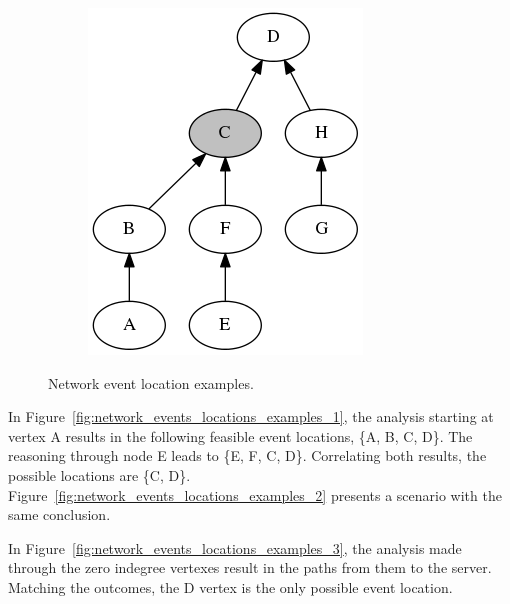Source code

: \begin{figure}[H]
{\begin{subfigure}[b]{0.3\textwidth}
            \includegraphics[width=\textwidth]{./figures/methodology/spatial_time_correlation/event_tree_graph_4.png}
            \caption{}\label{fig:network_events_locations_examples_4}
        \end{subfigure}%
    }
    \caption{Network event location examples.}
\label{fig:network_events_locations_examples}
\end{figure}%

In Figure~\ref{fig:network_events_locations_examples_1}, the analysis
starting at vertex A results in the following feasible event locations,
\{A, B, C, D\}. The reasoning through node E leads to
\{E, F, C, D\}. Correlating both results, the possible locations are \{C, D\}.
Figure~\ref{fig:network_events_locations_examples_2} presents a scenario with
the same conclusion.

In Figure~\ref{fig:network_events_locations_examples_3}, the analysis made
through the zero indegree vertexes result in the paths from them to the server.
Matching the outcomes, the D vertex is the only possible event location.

__________________________________________________

● **Work to complete**
From the entries, copy every line in which the string "subfigure" can be found.

● **Result of the task**
{\begin{subfigure}[b]{0.3\textwidth}
        \end{subfigure}%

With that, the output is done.